Prime Minister Justin Trudeau may be heading back to office for a third term, but his dream of expanding his power in Parliament with a majority government is projected to remain unfulfilled – at least for this time around.
As per the unofficial results of 2021 Canada’s snap election, Prime Minister Trudeau’s Liberal Party is leading in 158 out of the 338 seats in the House of Commons, which is an extra seat as compared to the 2019 election. The Erin O’Toole-led Conservatives, on the other hand, appears to have lost out on a couple of seats in comparison to last time, coming up with 119 seats.
The victory, however, is expected to send the Liberals back to power with a minority government – for the second time in a row.

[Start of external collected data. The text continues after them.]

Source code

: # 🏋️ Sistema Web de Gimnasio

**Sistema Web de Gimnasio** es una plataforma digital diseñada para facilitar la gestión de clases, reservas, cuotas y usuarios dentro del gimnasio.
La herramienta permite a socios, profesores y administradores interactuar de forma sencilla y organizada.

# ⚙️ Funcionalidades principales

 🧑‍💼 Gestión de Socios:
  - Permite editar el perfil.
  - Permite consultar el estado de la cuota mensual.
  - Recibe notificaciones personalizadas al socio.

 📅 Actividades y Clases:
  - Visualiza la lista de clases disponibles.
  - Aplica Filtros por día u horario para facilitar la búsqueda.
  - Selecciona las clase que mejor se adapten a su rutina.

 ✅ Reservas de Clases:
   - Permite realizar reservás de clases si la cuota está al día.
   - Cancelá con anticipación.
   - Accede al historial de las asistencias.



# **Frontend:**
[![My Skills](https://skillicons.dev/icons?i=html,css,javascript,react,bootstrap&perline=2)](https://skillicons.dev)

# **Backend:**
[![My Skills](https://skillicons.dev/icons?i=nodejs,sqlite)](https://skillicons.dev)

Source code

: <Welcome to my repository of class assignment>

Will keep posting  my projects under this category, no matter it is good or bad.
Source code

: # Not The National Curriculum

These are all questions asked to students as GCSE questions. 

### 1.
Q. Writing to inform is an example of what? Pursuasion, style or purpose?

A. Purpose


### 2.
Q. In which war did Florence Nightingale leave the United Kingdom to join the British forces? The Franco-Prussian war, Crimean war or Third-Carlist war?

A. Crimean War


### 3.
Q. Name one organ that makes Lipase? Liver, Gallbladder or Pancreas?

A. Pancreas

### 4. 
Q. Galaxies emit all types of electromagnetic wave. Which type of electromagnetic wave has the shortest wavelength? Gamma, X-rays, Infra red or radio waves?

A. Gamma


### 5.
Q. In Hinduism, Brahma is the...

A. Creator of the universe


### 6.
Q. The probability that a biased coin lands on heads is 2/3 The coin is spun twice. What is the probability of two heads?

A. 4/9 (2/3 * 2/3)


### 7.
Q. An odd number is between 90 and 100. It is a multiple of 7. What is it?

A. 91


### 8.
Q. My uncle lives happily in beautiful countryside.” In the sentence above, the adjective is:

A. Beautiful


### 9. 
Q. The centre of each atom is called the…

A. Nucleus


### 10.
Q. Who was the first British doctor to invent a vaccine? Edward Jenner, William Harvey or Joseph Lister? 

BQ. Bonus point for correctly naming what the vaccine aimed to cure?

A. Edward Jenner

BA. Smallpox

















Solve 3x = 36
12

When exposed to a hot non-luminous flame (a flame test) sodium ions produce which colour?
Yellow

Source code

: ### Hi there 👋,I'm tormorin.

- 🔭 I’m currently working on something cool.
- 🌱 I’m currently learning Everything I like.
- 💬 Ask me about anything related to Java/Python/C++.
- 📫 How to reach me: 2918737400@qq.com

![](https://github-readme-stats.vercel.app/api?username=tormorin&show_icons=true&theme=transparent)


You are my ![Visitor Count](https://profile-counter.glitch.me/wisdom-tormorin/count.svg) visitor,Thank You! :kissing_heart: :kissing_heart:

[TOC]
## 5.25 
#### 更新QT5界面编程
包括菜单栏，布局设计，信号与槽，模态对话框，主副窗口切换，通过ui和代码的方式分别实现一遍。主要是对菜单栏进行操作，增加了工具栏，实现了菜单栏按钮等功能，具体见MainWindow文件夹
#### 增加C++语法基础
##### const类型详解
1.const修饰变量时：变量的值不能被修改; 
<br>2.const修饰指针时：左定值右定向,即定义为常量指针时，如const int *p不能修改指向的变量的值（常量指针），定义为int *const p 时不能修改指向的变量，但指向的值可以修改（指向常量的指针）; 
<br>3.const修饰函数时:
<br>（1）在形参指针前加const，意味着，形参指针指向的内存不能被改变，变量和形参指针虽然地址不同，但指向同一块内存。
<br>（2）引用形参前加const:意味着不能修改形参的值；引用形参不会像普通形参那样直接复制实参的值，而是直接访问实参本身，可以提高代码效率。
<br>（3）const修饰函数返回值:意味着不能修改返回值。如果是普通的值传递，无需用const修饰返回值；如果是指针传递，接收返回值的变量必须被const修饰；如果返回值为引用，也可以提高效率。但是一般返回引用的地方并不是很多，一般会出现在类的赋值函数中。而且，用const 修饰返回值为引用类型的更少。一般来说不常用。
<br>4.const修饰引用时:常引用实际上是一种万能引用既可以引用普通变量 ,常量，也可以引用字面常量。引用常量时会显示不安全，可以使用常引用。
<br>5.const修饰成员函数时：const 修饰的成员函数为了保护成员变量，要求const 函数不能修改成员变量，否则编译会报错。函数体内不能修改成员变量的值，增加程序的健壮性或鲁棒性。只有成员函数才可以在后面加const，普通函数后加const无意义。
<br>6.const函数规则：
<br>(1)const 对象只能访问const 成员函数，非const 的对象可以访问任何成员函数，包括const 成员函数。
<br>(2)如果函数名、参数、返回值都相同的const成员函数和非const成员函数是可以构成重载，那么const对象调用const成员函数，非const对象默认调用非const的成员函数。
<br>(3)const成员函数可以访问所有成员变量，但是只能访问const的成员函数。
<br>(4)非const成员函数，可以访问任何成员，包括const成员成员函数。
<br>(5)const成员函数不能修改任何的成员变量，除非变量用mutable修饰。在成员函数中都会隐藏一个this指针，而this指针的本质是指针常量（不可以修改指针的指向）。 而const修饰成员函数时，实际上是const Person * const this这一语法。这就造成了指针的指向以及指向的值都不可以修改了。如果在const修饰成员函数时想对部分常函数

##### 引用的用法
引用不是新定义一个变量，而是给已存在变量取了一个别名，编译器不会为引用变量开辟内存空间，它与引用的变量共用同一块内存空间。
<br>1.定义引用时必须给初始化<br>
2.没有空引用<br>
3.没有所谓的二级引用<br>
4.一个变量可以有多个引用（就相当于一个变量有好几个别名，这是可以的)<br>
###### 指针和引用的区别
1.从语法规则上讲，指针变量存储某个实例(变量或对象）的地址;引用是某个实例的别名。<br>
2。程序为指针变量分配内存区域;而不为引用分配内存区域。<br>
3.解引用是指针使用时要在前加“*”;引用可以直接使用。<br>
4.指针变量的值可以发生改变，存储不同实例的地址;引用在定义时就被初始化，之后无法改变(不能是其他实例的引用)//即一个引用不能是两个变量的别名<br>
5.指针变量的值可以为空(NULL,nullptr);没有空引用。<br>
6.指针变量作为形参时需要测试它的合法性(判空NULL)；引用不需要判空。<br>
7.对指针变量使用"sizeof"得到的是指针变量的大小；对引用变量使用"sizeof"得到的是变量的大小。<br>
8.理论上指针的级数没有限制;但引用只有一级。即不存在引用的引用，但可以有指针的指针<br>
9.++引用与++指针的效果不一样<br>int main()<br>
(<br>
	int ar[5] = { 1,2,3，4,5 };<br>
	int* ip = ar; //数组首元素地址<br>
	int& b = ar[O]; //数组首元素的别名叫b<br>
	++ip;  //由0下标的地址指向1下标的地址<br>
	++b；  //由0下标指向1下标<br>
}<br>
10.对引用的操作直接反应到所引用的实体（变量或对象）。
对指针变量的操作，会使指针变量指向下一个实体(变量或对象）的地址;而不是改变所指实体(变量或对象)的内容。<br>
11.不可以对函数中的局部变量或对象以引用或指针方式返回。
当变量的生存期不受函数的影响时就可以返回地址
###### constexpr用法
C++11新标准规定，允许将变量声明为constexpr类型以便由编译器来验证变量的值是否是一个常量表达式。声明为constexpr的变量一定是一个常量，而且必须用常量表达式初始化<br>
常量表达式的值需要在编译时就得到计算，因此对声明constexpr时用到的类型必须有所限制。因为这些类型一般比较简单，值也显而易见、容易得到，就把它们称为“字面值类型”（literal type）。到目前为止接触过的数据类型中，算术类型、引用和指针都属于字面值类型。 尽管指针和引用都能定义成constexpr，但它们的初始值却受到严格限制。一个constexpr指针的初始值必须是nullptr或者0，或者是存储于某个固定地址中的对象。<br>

What would a Liberal minority government mean?
In a minority government, the ruling party is required to work with other parties to function in parliament – something that the Liberals were looking to overcome with a majority win in the 2021 snap polls.
But now that Trudeau is on his way back with a minority government yet again, the Canadian Parliament is expected to remain unchanged from what it was prior to the election for the most part.
It is important to note, however, that the minority government is set to be a stable one with potential allies that can help greenlight legislation. The projected result shows that the New Democratic Party and the Bloc Quebecois have bagged 25 and 34 seats, respectively.
The win will leave the Liberals with the power to pursue their spending plans, as it had already been greenlit in the parliament. Prime Minister Trudeau is also expected to carry on with his proposals for stronger carbon emission restrictions, taxes on financial enterprises, regulation of streaming networks, etc.
Why did Liberals decide on a snap poll?
The lack of a clear majority can push minority governments to call for snap elections, as we saw a few months ago. But the outcome of the 2021 snap poll could be a lesson for the Liberals.
Prime Minister Trudeau called for snap election in August – leaving many surprised – based on his high approval ratings. With this poll, Trudeau said that he was looking to establish a strong mandate for his Liberal Party to make a quicker recovery out of the pandemic.
But to some people, his call for an election two years ahead of schedule struck as “opportunistic”, some political commentators note.
Disregard of what his agenda may have been, it does not seem to have worked this time.
Majority or not, Trudeau’s victory in the 2021 snap elections will go down in history as a landmark one, making him one of the very few Canadian leaders to have won three straight elections.